Ringgit opens lower against greenback following bullish FOMC valuation
KUALA LUMPUR (September 23): The ringgit fell further against the US dollar at the opening bell today, following the optimistic US Federal Reserve (Fed) conclusion at the Federal Open Market meeting Committee (FOMC) yesterday, which could lead to a possible hike in its key rate, an analyst said.
At 9 a.m., the local banknote had depreciated to 4.1925 / 1955 against 4.1910 / 1950 at yesterday’s close.
Bank Islam chief economist Dr Mohd Afzanizam Abdul Rashid said the FOMC meeting ended with the Fed explicitly declaring its intention to cut back its asset purchase program soon.

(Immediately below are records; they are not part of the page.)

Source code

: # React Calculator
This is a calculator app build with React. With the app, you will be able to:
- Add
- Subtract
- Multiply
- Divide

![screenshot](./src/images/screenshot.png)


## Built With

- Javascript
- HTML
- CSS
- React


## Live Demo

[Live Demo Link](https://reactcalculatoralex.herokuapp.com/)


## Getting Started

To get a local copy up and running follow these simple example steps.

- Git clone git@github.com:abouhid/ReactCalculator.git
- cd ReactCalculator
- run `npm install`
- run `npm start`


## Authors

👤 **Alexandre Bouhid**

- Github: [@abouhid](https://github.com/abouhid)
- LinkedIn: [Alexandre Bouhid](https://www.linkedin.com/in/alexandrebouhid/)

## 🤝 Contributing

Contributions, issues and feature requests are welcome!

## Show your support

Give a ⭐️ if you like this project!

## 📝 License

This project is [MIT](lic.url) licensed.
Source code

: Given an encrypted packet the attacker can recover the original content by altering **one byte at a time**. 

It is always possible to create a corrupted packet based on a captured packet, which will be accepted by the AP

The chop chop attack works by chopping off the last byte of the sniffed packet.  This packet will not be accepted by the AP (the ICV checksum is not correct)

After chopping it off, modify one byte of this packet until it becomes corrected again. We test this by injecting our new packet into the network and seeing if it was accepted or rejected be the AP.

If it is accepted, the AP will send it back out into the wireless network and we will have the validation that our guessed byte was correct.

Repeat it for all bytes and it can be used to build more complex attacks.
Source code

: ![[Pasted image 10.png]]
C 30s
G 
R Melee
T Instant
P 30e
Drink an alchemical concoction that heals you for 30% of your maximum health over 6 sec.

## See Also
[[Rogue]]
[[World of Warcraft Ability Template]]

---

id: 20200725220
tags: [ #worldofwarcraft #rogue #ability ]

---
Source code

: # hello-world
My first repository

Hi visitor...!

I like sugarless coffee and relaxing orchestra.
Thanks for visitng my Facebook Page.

“FOMC members believed that the US economy had made good progress towards achieving its dual policy goals, including maximum employment and price stability,” he said. Bernama.
More importantly, he said the Fed’s dot charts indicated that more participants expected higher interest rates next year, where the funds rate could be above 0.25% in 2022.
“The survey of Fed members was also in line with economic projections, as the US gross domestic product (GDP) forecast for 2022 was increased to 3.8% from 3.3% forecast in June.” , did he declare.
Mohd Afzanizam noted that the inflation rate projection has also been revised up until 2023, implying that the rate hike cycle will begin in 2022.
Therefore, the greenback is also strengthening against major currencies, he added.
âAs such, the ringgit could remain weaker today,â he said.
Likewise, ActivTrades trader Dyogenes Rodrigues Diniz said the scenario could drag the local rating over the next few days to the 4.2400 level, where it could encounter some selling pressure.
âApart from that, the Consumer Price Index (CPI), which is expected tomorrow, could bring some volatility to the market.
âIf the CPI is lower than expected, it could cause the ringgit to lose more value against the US dollar,â he said.
On opening, the ringgit was trading higher against a basket of major currencies.
The ringgit rose against the British pound at 5.7085 / 7126 from 5.7140 / 7195 at yesterday’s close, climbed against the Singapore dollar to 3.0948 / 0972 from 3.0996 / 1028, and appreciated to 4.8998 / 9033 against the euro of 4.9156 / 9203 yesterday.
The local rating also widened against the yen to 3.8162 / 8193 from 3.8270 / 8311 previously.